What Are Thursday’s Headlines, Even?

  • President Biden laid out a full-throated defense of his infrastructure plan Wednesday, but expressed a willingness to negotiate on how to fund it. (CNBC)
  • Is big government back? (New Yorker)
  • The New York Times ponders, what is infrastructure, anyway?
  • Is light rail really better than buses? (The Conversation)
  • Even gazillionaire Jeff Bezos is in favor of a corporate tax hike  — but not, if you read between the lines, necessarily at the level Biden is proposing. (The Hill)
  • The widely held belief that freeways slashing through cities was the fault of 1960s urban renewal is a myth. Such plans date back to the interstate system’s inception in the 1940s. (The Metropole)
  • Financial companies are downgrading transit agencies’ bond ratings, which could hurt their efforts to borrow and increase their interest rates. (Bond Buyer)
  • Electric cars are quiet, which is good most of the time but bad for pedestrians who can’t hear them coming. (Time Magazine)

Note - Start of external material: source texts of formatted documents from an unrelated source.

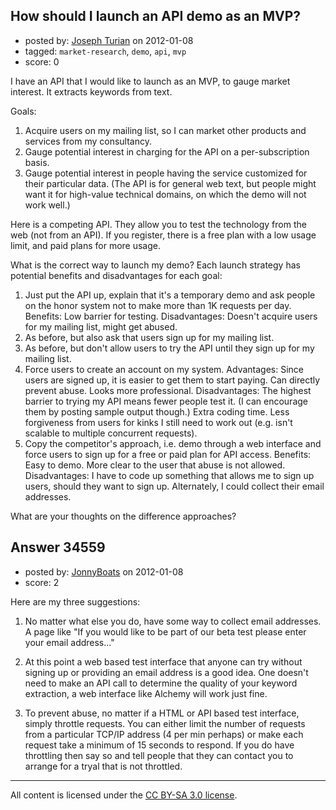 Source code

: ## How should I launch an API demo as an MVP?

- posted by: [Joseph Turian](https://stackexchange.com/users/-1/423-joseph-turian) on 2012-01-08
- tagged: `market-research`, `demo`, `api`, `mvp`
- score: 0

I have an API that I would like to launch as an MVP, to gauge market interest.
It extracts keywords from text.

Goals:

  1. Acquire users on my mailing list, so I can market other products and services from my consultancy.
  1. Gauge potential interest in charging for the API on a per-subscription basis.
  1. Gauge potential interest in people having the service customized for their particular data. (The API is for general web text, but people might want it for high-value technical domains, on which the demo will not work well.)

Here is a competing API.
They allow you to test the technology from the web (not from an API). If you register, there is a free plan with a low usage limit, and paid plans for more usage.

What is the correct way to launch my demo? Each launch strategy has potential benefits and disadvantages for each goal:
 

 1. Just put the API up, explain that it's a temporary demo and ask
    people on the honor system not to make more than 1K requests per
    day. Benefits: Low barrier for testing. Disadvantages: Doesn't
    acquire users for my mailing list, might get abused.
 1. As before, but
    also ask that users sign up for my mailing list.
 1. As before, but
    don't allow users to try the API until they sign up for my mailing
    list.
 1. Force users to create an account on my system. Advantages:
    Since users are signed up, it is easier to get them to start paying.
    Can directly prevent abuse. Looks more professional. Disadvantages:
    The highest barrier to trying my API means fewer people test it. (I
    can encourage them by posting sample output though.) Extra coding
    time. Less forgiveness from users for kinks I still need to work
    out (e.g. isn't scalable to multiple concurrent requests).
 1. Copy the competitor's approach, i.e. demo through a web interface and force users to sign up for a free or paid plan for API access. Benefits: Easy to demo. More clear to the user that abuse is not allowed. Disadvantages: I have to code up something that allows me to sign up users, should they want to sign up. Alternately, I could collect their email addresses.

What are your thoughts on the difference approaches?


## Answer 34559

- posted by: [JonnyBoats](https://stackexchange.com/users/-1/3100-jonnyboats) on 2012-01-08
- score: 2

Here are my three suggestions:

1) No matter what else you do, have some way to collect email addresses. A page like "If you would like to be part of our beta test please enter your email address..."

2) At this point a web based test interface that anyone can try without signing up or providing an email address is a good idea. One doesn't need to make an API call to determine the quality of your keyword extraction, a web interface like Alchemy will work just fine.

3) To prevent abuse, no matter if a HTML or API based test interface, simply throttle requests. You can either limit the number of requests from a particular TCP/IP address (4 per min perhaps) or make each request take a minimum of 15 seconds to respond. If you do have throttling then say so and tell people that they can contact you to arrange for a tryal that is not throttled.



---

All content is licensed under the [CC BY-SA 3.0 license](https://creativecommons.org/licenses/by-sa/3.0/).
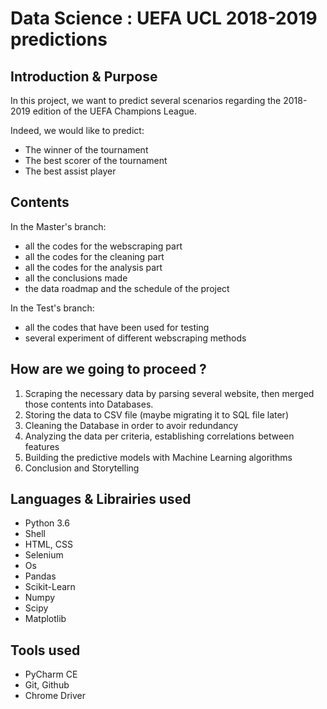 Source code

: # Data Science : UEFA UCL 2018-2019 predictions 

## Introduction & Purpose

In this project, we want to predict several scenarios
regarding the 2018-2019 edition of the UEFA Champions League.

Indeed, we would like to predict:
- The winner of the tournament
- The best scorer of the tournament
- The best assist player

## Contents

In the Master's branch:
  - all the codes for the webscraping part
  - all the codes for the cleaning part
  - all the codes for the analysis part
  - all the conclusions made
  - the data roadmap and the schedule of the project

In the Test's branch:
  - all the codes that have been used for testing
  - several experiment of different webscraping methods

## How are we going to proceed ?

1. Scraping the necessary data by parsing several website, then merged those contents into Databases.
2. Storing the data to CSV file (maybe migrating it to SQL file later)
3. Cleaning the Database in order to avoir redundancy
4. Analyzing the data per criteria, establishing correlations between features
5. Building the predictive models with Machine Learning algorithms
6. Conclusion and Storytelling

## Languages & Librairies used

- Python 3.6
- Shell
- HTML, CSS
- Selenium
- Os
- Pandas
- Scikit-Learn
- Numpy
- Scipy
- Matplotlib

## Tools used

- PyCharm CE
- Git, Github
- Chrome Driver

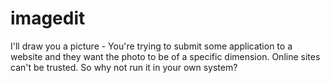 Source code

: # imagedit
I'll draw you a picture - You're trying to submit some application to a website and they want the photo to be of a specific dimension. Online sites can't be trusted. So why not run it in your own system?
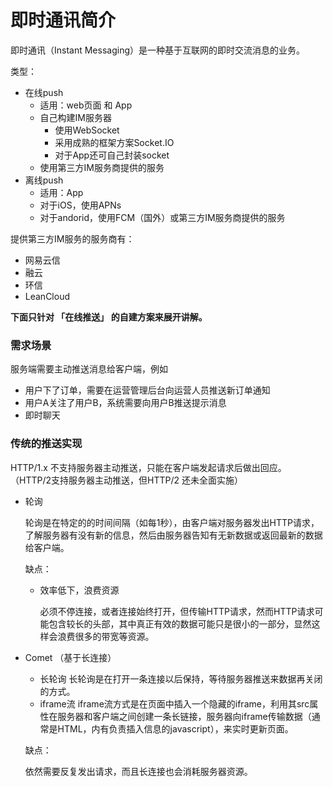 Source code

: # 即时通讯简介

即时通讯（Instant Messaging）是一种基于互联网的即时交流消息的业务。

类型：

- 在线push
    - 适用：web页面 和 App
    - 自己构建IM服务器
        - 使用WebSocket
        - 采用成熟的框架方案Socket.IO
        - 对于App还可自己封装socket
    - 使用第三方IM服务商提供的服务
- 离线push
    - 适用：App
    - 对于iOS，使用APNs
    - 对于andorid，使用FCM（国外）或第三方IM服务商提供的服务

提供第三方IM服务的服务商有：

- 网易云信
- 融云
- 环信
- LeanCloud

**下面只针对 「在线推送」 的自建方案来展开讲解。**

### 需求场景

服务端需要主动推送消息给客户端，例如

- 用户下了订单，需要在运营管理后台向运营人员推送新订单通知
- 用户A关注了用户B，系统需要向用户B推送提示消息
- 即时聊天

### 传统的推送实现

HTTP/1.x 不支持服务器主动推送，只能在客户端发起请求后做出回应。 （HTTP/2支持服务器主动推送，但HTTP/2 还未全面实施）

- 轮询

    轮询是在特定的的时间间隔（如每1秒），由客户端对服务器发出HTTP请求，了解服务器有没有新的信息，然后由服务器告知有无新数据或返回最新的数据给客户端。

    缺点：

    - 效率低下，浪费资源

        必须不停连接，或者连接始终打开，但传输HTTP请求，然而HTTP请求可能包含较长的头部，其中真正有效的数据可能只是很小的一部分，显然这样会浪费很多的带宽等资源。

- Comet （基于长连接）

    - 长轮询
        长轮询是在打开一条连接以后保持，等待服务器推送来数据再关闭的方式。
    - iframe流
        iframe流方式是在页面中插入一个隐藏的iframe，利用其src属性在服务器和客户端之间创建一条长链接，服务器向iframe传输数据（通常是HTML，内有负责插入信息的javascript），来实时更新页面。

    缺点：

    依然需要反复发出请求，而且长连接也会消耗服务器资源。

  • Sidewalk delivery robots are a ways away. (Forbes)
  • Baton Rouge and New Orleans are two more cities Amtrak could connect if Biden’s plan passes. (WAFB)
  • The U.S. DOT awarded grants for bus rapid transit projects in the Seattle Area, California’s Inland Empire and Utah.
  • As the pandemic winds down, the Twin Cities’ Metro Transit is increasing capacity on buses and trains. (Star Tribune)
  • Affordable housing advocates are pushing to end San Jose’s minimum parking requirements. (Mercury)
  • We’ll answer this for you: Yes, Virginia bus systems should go fare-free forever. (Mercury)
  • If a federal influx of infrastructure cash is largely eaten up by Connecticut’s existing maintenance backlog, does it make a sound? (Hartford Courant)
  • Uber customers in Boston are waiting up to 20 minutes for a driver to pick them up. If only there were some other faster, more reliable way to move lots of people around a city … (NBC 10)
  • Ridership is up on Cincinnati’s much-maligned Bell Connector streetcar since it reopened. (Fox 19)
  • Since New York City carved outdoor dining areas out of space previously reserved for cars, one Dunkin manager is fed up with cyclists riding past at the incredible speed of up to 20 miles per hour, endangering his customers. (WLNY)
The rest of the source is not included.